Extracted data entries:
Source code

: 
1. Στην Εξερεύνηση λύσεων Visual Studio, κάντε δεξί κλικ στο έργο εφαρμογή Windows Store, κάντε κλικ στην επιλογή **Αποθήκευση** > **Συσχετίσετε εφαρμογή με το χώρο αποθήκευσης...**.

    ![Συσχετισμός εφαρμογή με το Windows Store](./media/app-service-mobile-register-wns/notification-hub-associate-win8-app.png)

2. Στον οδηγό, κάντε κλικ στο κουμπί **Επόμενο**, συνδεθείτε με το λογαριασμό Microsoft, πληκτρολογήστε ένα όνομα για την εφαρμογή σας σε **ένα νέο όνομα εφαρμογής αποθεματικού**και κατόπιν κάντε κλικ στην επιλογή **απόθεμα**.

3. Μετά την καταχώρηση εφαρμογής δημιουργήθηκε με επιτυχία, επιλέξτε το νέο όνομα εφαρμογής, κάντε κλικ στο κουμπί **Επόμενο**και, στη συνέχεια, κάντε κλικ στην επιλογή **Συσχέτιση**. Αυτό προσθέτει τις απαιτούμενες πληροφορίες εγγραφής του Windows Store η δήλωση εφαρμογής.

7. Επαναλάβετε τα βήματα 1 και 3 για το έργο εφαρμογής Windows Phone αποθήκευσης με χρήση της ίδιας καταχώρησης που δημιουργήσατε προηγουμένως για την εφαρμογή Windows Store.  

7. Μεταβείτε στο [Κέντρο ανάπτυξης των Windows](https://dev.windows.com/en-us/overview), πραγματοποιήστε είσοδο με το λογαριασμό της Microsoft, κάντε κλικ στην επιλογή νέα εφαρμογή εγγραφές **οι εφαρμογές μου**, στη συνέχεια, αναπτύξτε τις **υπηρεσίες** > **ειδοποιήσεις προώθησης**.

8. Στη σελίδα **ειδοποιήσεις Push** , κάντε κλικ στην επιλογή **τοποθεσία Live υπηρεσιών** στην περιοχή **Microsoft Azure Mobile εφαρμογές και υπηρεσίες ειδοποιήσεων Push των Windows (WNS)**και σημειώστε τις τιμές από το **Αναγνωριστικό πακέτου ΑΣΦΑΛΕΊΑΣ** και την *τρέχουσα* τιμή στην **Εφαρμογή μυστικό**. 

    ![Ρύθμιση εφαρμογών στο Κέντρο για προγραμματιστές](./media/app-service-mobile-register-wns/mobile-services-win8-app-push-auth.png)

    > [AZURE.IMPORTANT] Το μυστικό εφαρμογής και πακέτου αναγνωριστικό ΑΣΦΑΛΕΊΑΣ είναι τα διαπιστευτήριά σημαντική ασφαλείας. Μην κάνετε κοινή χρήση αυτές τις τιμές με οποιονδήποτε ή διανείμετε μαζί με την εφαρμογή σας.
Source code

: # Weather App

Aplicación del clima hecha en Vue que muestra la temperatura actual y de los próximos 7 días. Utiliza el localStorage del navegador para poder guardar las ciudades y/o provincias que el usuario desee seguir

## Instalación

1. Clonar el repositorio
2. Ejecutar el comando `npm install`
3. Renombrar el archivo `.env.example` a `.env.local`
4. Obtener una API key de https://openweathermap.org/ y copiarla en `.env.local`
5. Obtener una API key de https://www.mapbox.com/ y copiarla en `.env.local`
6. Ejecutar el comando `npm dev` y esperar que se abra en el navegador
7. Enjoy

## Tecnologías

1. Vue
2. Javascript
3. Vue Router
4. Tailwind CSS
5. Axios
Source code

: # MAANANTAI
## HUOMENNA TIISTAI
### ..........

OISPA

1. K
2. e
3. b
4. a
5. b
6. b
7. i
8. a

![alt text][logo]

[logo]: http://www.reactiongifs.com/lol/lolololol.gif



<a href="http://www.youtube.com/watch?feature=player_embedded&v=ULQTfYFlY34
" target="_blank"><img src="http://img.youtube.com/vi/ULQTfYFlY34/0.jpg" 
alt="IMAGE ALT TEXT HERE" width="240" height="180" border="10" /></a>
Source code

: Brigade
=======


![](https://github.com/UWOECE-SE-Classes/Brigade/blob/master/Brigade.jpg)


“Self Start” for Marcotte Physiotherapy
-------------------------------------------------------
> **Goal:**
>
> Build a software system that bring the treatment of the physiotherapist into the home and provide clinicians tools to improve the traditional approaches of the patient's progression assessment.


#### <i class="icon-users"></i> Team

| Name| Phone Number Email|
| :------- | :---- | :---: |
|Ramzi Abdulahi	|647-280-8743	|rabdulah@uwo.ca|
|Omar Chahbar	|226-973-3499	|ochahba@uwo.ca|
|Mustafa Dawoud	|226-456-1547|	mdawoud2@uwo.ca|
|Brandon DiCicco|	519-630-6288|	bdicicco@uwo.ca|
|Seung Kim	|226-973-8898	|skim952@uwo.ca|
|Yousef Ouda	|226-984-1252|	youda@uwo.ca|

WHAT IS REQUIRED:
Reproduce all records exactly, without omissions.

WRITTEN REPLY:
Source code

: 
1. Στην Εξερεύνηση λύσεων Visual Studio, κάντε δεξί κλικ στο έργο εφαρμογή Windows Store, κάντε κλικ στην επιλογή **Αποθήκευση** > **Συσχετίσετε εφαρμογή με το χώρο αποθήκευσης...**.

    ![Συσχετισμός εφαρμογή με το Windows Store](./media/app-service-mobile-register-wns/notification-hub-associate-win8-app.png)

2. Στον οδηγό, κάντε κλικ στο κουμπί **Επόμενο**, συνδεθείτε με το λογαριασμό Microsoft, πληκτρολογήστε ένα όνομα για την εφαρμογή σας σε **ένα νέο όνομα εφαρμογής αποθεματικού**και κατόπιν κάντε κλικ στην επιλογή **απόθεμα**.

3. Μετά την καταχώρηση εφαρμογής δημιουργήθηκε με επιτυχία, επιλέξτε το νέο όνομα εφαρμογής, κάντε κλικ στο κουμπί **Επόμενο**και, στη συνέχεια, κάντε κλικ στην επιλογή **Συσχέτιση**. Αυτό προσθέτει τις απαιτούμενες πληροφορίες εγγραφής του Windows Store η δήλωση εφαρμογής.

7. Επαναλάβετε τα βήματα 1 και 3 για το έργο εφαρμογής Windows Phone αποθήκευσης με χρήση της ίδιας καταχώρησης που δημιουργήσατε προηγουμένως για την εφαρμογή Windows Store.  

7. Μεταβείτε στο [Κέντρο ανάπτυξης των Windows](https://dev.windows.com/en-us/overview), πραγματοποιήστε είσοδο με το λογαριασμό της Microsoft, κάντε κλικ στην επιλογή νέα εφαρμογή εγγραφές **οι εφαρμογές μου**, στη συνέχεια, αναπτύξτε τις **υπηρεσίες** > **ειδοποιήσεις προώθησης**.

8. Στη σελίδα **ειδοποιήσεις Push** , κάντε κλικ στην επιλογή **τοποθεσία Live υπηρεσιών** στην περιοχή **Microsoft Azure Mobile εφαρμογές και υπηρεσίες ειδοποιήσεων Push των Windows (WNS)**και σημειώστε τις τιμές από το **Αναγνωριστικό πακέτου ΑΣΦΑΛΕΊΑΣ** και την *τρέχουσα* τιμή στην **Εφαρμογή μυστικό**. 

    ![Ρύθμιση εφαρμογών στο Κέντρο για προγραμματιστές](./media/app-service-mobile-register-wns/mobile-services-win8-app-push-auth.png)

    > [AZURE.IMPORTANT] Το μυστικό εφαρμογής και πακέτου αναγνωριστικό ΑΣΦΑΛΕΊΑΣ είναι τα διαπιστευτήριά σημαντική ασφαλείας. Μην κάνετε κοινή χρήση αυτές τις τιμές με οποιονδήποτε ή διανείμετε μαζί με την εφαρμογή σας.
Source code

: # Weather App

Aplicación del clima hecha en Vue que muestra la temperatura actual y de los próximos 7 días. Utiliza el localStorage del navegador para poder guardar las ciudades y/o provincias que el usuario desee seguir

## Instalación

1. Clonar el repositorio
2. Ejecutar el comando `npm install`
3. Renombrar el archivo `.env.example` a `.env.local`
4. Obtener una API key de https://openweathermap.org/ y copiarla en `.env.local`
5. Obtener una API key de https://www.mapbox.com/ y copiarla en `.env.local`
6. Ejecutar el comando `npm dev` y esperar que se abra en el navegador
7. Enjoy

## Tecnologías

1. Vue
2. Javascript
3. Vue Router
4. Tailwind CSS
5. Axios
Source code

: # MAANANTAI
## HUOMENNA TIISTAI
### ..........

OISPA

1. K
2. e
3. b
4. a
5. b
6. b
7. i
8. a

![alt text][logo]

[logo]: http://www.reactiongifs.com/lol/lolololol.gif



<a href="http://www.youtube.com/watch?feature=player_embedded&v=ULQTfYFlY34
" target="_blank"><img src="http://img.youtube.com/vi/ULQTfYFlY34/0.jpg" 
alt="IMAGE ALT TEXT HERE" width="240" height="180" border="10" /></a>
Source code

: Brigade
=======


![](https://github.com/UWOECE-SE-Classes/Brigade/blob/master/Brigade.jpg)


“Self Start” for Marcotte Physiotherapy
-------------------------------------------------------
> **Goal:**
>
> Build a software system that bring the treatment of the physiotherapist into the home and provide clinicians tools to improve the traditional approaches of the patient's progression assessment.


#### <i class="icon-users"></i> Team

| Name| Phone Number Email|
| :------- | :---- | :---: |
|Ramzi Abdulahi	|647-280-8743	|rabdulah@uwo.ca|
|Omar Chahbar	|226-973-3499	|ochahba@uwo.ca|
|Mustafa Dawoud	|226-456-1547|	mdawoud2@uwo.ca|
|Brandon DiCicco|	519-630-6288|	bdicicco@uwo.ca|
|Seung Kim	|226-973-8898	|skim952@uwo.ca|
|Yousef Ouda	|226-984-1252|	youda@uwo.ca|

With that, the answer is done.